Ce qui fait la force de ce roman, c’est justement
son style de narration si particulier, qui intrigue autant qu’il embarque ;
son texte d’une intelligence inouïe. Sa simplicité, sa délicatesse cache en
réalité une mécanique méthodique dont il devient difficile de s’extirper. Le
narrateur interpelle souvent le lecteur, lui parle, le prend à part, lui fait
des confidences. Ça surprend au début et puis on s'y habitue, on apprécie
l'intimité ainsi permise, ainsi accordée comme à un témoin privilégié.
Tout au long des pages, je me répète une seule
chose : ce livre est une claque ! Une claque !
Le style, la narration méthodique.
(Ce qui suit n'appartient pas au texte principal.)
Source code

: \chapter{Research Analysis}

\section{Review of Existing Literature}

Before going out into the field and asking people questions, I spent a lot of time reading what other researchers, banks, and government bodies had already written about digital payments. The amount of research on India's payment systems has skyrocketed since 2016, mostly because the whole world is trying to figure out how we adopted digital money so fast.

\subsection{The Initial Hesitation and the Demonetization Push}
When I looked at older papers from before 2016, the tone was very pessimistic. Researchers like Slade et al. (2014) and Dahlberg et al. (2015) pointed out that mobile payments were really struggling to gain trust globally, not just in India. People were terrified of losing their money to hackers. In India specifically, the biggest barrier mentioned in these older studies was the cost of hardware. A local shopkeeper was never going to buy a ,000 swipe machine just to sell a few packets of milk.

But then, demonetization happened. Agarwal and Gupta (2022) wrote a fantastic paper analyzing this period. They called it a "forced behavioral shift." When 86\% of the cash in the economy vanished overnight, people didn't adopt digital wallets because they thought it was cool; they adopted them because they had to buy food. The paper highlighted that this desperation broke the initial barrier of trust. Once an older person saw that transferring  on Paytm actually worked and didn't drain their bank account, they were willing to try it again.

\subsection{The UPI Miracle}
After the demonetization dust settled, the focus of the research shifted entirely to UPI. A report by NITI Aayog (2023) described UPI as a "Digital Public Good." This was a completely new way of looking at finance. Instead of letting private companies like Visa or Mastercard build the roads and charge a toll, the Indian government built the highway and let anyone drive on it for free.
Les personnages si
habilement construits autour de la réalité culturelle et politique du Togo sont
tellement réalistes, vrais, entiers dans leurs doutes, leurs réflexions, leurs
émotions.
Les émotions, justement, sont partout dans ce
livre. Tapies derrière les phrases, terriblement justes, elles ne laissent pas
indifférent. Elles sont palpables. L'angoisse, la peur, l'anxiété, la rage, le
dégoût, l'impuissance, le bonheur, le plaisir de vivre, le plaisir de jouïr !
Je reçois une claque d’émotions, de bonheur à
chaque page tournée. Je n’ai pas envie que ça finisse et pourtant, j’ai envie
de savoir ce qui va arriver à Enéas et à Sonia.
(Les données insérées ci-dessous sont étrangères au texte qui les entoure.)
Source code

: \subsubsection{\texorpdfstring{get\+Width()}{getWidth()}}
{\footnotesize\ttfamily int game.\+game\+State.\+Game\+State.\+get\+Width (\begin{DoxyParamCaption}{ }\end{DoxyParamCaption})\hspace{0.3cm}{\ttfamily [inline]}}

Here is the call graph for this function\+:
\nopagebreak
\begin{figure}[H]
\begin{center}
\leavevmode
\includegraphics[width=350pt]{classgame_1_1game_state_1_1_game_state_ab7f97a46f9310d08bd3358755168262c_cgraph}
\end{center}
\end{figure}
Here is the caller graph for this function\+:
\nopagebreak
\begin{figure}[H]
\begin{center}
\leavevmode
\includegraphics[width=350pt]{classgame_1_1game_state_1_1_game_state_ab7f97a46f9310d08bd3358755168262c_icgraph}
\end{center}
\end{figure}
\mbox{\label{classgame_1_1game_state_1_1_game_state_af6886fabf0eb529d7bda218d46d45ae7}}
Delikatessen (qui veut littéralement dire
« épicerie fine », en gastronomie) est assurément un grand cru qui se
savoure. Il est d'une poésie, d'une délicatesse extrême.
Je le recommande chaudement. Vous devez le
lire !
Citations
Page 99
Au pied du lit et jusqu’au plafond […], des tas de
choses qu’elle vient peut-être de recouvrir de tissus afin de les dérober à la
curiosité involontaire d’Enéas. Pas d’armoire. Une cuvette ici aussi et un
panier qui en tiennent lieu, contenant (Enénas suppose) des linges, des pagnes,
des robes, et tout ce à quoi tient une femme, quel que soit le lieu du monde où
elle vit. Elle tient à ses chaussures, aux crèmes, aux pommades, aux lingeries
fines... La pauvreté est extrêmement laide chez la femme et l’enfant. Ce pays
humilie la femme. Ces hommes qui l’ont enlevé, ces êtres auxquels la tutelle
extérieure interdit d’avoir eux-mêmes pour cause et fin de leur énergie, de
leur intelligence, ces hommes interrompus
dans leur élan vital y consentent, ces bouffons spoliés de la possession
d’eux-mêmes sont des horreurs ; des ordures. Il éprouve plus que de la
tristesse ; c’est un véritable sentiment de haine qui lui affecte le cœur.
Page 141
Ici, à Aného, à Lomé, dans tout ce sud côtier du
Togo, on ne rénove pas une maison familiale. Aucun fils, aucune fille, même
richissime, n’investit dans un bien immobilier qui appartient à une multitude
de frères et sœurs hostiles, jaloux, malveillants les uns envers les autres. On
revient visiter la vieille mère qui y attend la mort, ou le vieil oncle comme
le fait à présent Enéas, on gare devant la ruine stylée (une mémoire
architecturale) un rutilant 4 x 4 ou une limousine, on s’assied dans des sièges
aux coussins troués, sous des plafonds poussiéreux et trempés d’eau de pluie,
on donne de l’argent aux vieillards en repartant, mais jamais on ne s’avise de
faire faire des réparations, si petites soient-elles.
Page 180
Enéas… Comment dire ? C’est comme (image prosaïque
qui est la première à lui venir à l’esprit)… c’est comme lorsque vous goûtez à quelque
chose auquel vous ne vous attendiez pas, et que, d’un coup, vous comprenez que vous
pouvez vous nourrir finement sans payer bien plus, que vous pouvez vous montrer
exigeant ; que vous avez droit aux delikatessen.